都市住民への国土保全の有効な啓発方法については、戻ってきてきた方をフロントランナーだと思い、こういう方を大事にし、また、こういう方のすそ野を広げることによってもっと国民全体に広がるというようなシナリオを描けるような気がする。
 
生源寺委員:例えばNPOの動き、それからこのごろUJIターンという形で、いろいろな障壁はあるにしてもかなり戻ってきている方がおられるわけですけれども、私はこういう方はある意味でフロントランナーだと思っております。まずこういう方を大事にし、また、こういう方のすそ野を広げることによってもっと国民全体に広がるというようなシナリオを描けるような気がいたします。いきなり多くの国民が農村に目を向けるという、本当の意味で目を向けるというところまでいきなりいくというのは、なかなか実際問題として難しいところがあると思います。それも大事ですけれども、まずフロントランナーの層を厚くするということが非常に大事だというふうに思っております。

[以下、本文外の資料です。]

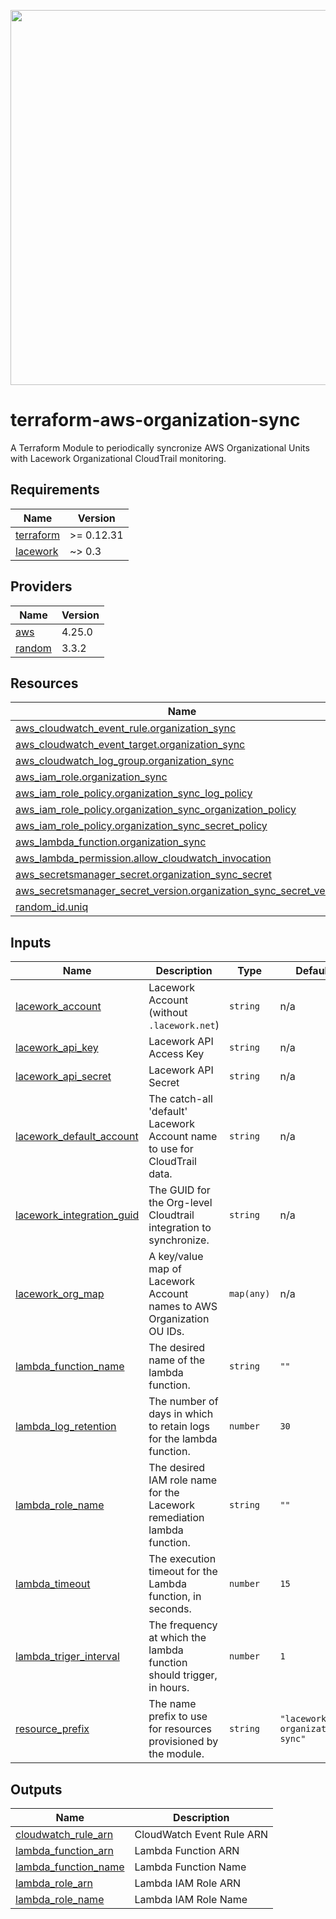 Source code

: <a href="https://lacework.com"><img src="https://techally-content.s3-us-west-1.amazonaws.com/public-content/lacework_logo_full.png" width="600"></a>

# terraform-aws-organization-sync

A Terraform Module to periodically syncronize AWS Organizational Units with Lacework Organizational CloudTrail monitoring.

## Requirements

| Name                                                                     | Version    |
| ------------------------------------------------------------------------ | ---------- |
| <a name="requirement_terraform"></a> [terraform](#requirement_terraform) | >= 0.12.31 |
| <a name="requirement_lacework"></a> [lacework](#requirement_lacework)    | ~> 0.3     |

## Providers

| Name                                                      | Version |
| --------------------------------------------------------- | ------- |
| <a name="provider_aws"></a> [aws](#provider_aws)          | 4.25.0  |
| <a name="provider_random"></a> [random](#provider_random) | 3.3.2   |

## Resources

| Name                                                                                                                                                                            | Type     |
| ------------------------------------------------------------------------------------------------------------------------------------------------------------------------------- | -------- |
| [aws_cloudwatch_event_rule.organization_sync](https://registry.terraform.io/providers/hashicorp/aws/latest/docs/resources/cloudwatch_event_rule)                                | resource |
| [aws_cloudwatch_event_target.organization_sync](https://registry.terraform.io/providers/hashicorp/aws/latest/docs/resources/cloudwatch_event_target)                            | resource |
| [aws_cloudwatch_log_group.organization_sync](https://registry.terraform.io/providers/hashicorp/aws/latest/docs/resources/cloudwatch_log_group)                                  | resource |
| [aws_iam_role.organization_sync](https://registry.terraform.io/providers/hashicorp/aws/latest/docs/resources/iam_role)                                                          | resource |
| [aws_iam_role_policy.organization_sync_log_policy](https://registry.terraform.io/providers/hashicorp/aws/latest/docs/resources/iam_role_policy)                                 | resource |
| [aws_iam_role_policy.organization_sync_organization_policy](https://registry.terraform.io/providers/hashicorp/aws/latest/docs/resources/iam_role_policy)                        | resource |
| [aws_iam_role_policy.organization_sync_secret_policy](https://registry.terraform.io/providers/hashicorp/aws/latest/docs/resources/iam_role_policy)                              | resource |
| [aws_lambda_function.organization_sync](https://registry.terraform.io/providers/hashicorp/aws/latest/docs/resources/lambda_function)                                            | resource |
| [aws_lambda_permission.allow_cloudwatch_invocation](https://registry.terraform.io/providers/hashicorp/aws/latest/docs/resources/lambda_permission)                              | resource |
| [aws_secretsmanager_secret.organization_sync_secret](https://registry.terraform.io/providers/hashicorp/aws/latest/docs/resources/secretsmanager_secret)                         | resource |
| [aws_secretsmanager_secret_version.organization_sync_secret_version](https://registry.terraform.io/providers/hashicorp/aws/latest/docs/resources/secretsmanager_secret_version) | resource |
| [random_id.uniq](https://registry.terraform.io/providers/hashicorp/random/latest/docs/resources/id)                                                                             | resource |

## Inputs

| Name                                                                                                         | Description                                                               | Type       | Default                        | Required |
| ------------------------------------------------------------------------------------------------------------ | ------------------------------------------------------------------------- | ---------- | ------------------------------ | :------: |
| <a name="input_lacework_account"></a> [lacework_account](#input_lacework_account)                            | Lacework Account (without `.lacework.net`)                                | `string`   | n/a                            |   yes    |
| <a name="input_lacework_api_key"></a> [lacework_api_key](#input_lacework_api_key)                            | Lacework API Access Key                                                   | `string`   | n/a                            |   yes    |
| <a name="input_lacework_api_secret"></a> [lacework_api_secret](#input_lacework_api_secret)                   | Lacework API Secret                                                       | `string`   | n/a                            |   yes    |
| <a name="input_lacework_default_account"></a> [lacework_default_account](#input_lacework_default_account)    | The catch-all 'default' Lacework Account name to use for CloudTrail data. | `string`   | n/a                            |   yes    |
| <a name="input_lacework_integration_guid"></a> [lacework_integration_guid](#input_lacework_integration_guid) | The GUID for the Org-level Cloudtrail integration to synchronize.         | `string`   | n/a                            |   yes    |
| <a name="input_lacework_org_map"></a> [lacework_org_map](#input_lacework_org_map)                            | A key/value map of Lacework Account names to AWS Organization OU IDs.     | `map(any)` | n/a                            |   yes    |
| <a name="input_lambda_function_name"></a> [lambda_function_name](#input_lambda_function_name)                | The desired name of the lambda function.                                  | `string`   | `""`                           |    no    |
| <a name="input_lambda_log_retention"></a> [lambda_log_retention](#input_lambda_log_retention)                | The number of days in which to retain logs for the lambda function.       | `number`   | `30`                           |    no    |
| <a name="input_lambda_role_name"></a> [lambda_role_name](#input_lambda_role_name)                            | The desired IAM role name for the Lacework remediation lambda function.   | `string`   | `""`                           |    no    |
| <a name="input_lambda_timeout"></a> [lambda_timeout](#input_lambda_timeout)                                  | The execution timeout for the Lambda function, in seconds.                | `number`   | `15`                           |    no    |
| <a name="input_lambda_triger_interval"></a> [lambda_triger_interval](#input_lambda_triger_interval)          | The frequency at which the lambda function should trigger, in hours.      | `number`   | `1`                            |    no    |
| <a name="input_resource_prefix"></a> [resource_prefix](#input_resource_prefix)                               | The name prefix to use for resources provisioned by the module.           | `string`   | `"lacework-organization-sync"` |    no    |

## Outputs

| Name                                                                                            | Description               |
| ----------------------------------------------------------------------------------------------- | ------------------------- |
| <a name="output_cloudwatch_rule_arn"></a> [cloudwatch_rule_arn](#output_cloudwatch_rule_arn)    | CloudWatch Event Rule ARN |
| <a name="output_lambda_function_arn"></a> [lambda_function_arn](#output_lambda_function_arn)    | Lambda Function ARN       |
| <a name="output_lambda_function_name"></a> [lambda_function_name](#output_lambda_function_name) | Lambda Function Name      |
| <a name="output_lambda_role_arn"></a> [lambda_role_arn](#output_lambda_role_arn)                | Lambda IAM Role ARN       |
| <a name="output_lambda_role_name"></a> [lambda_role_name](#output_lambda_role_name)             | Lambda IAM Role Name      |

 その点で、NPOへの参加という形で入っていかれる方も、あるいはNPOを組織しておられる方もそうでありますし、UJIターンの動きもそうですけれども、どちらかといいますと画一的な、あるいは従来型の組織なりシステムにはむしろクエスチョンマークをつけて、そうではないものを求めるという考えが底流にあるのだろうと思うのですね。そうすると、非常にワンパターンの幾ら幾らとかいう話は、そのレベルの人にとっては実は極端に言うと逆効果、私はそういう部分があるのではないかと思うのです。その意味でも深いといいますか、もっと微に入り細をうがつようなそういう発見なり、あるいは森林の不思議というか、そういうことをもっと知っていただくような、あるいは入り口をあけておいて御自分で知っていただくような、どうもそういう感覚が必要かなという気がしております。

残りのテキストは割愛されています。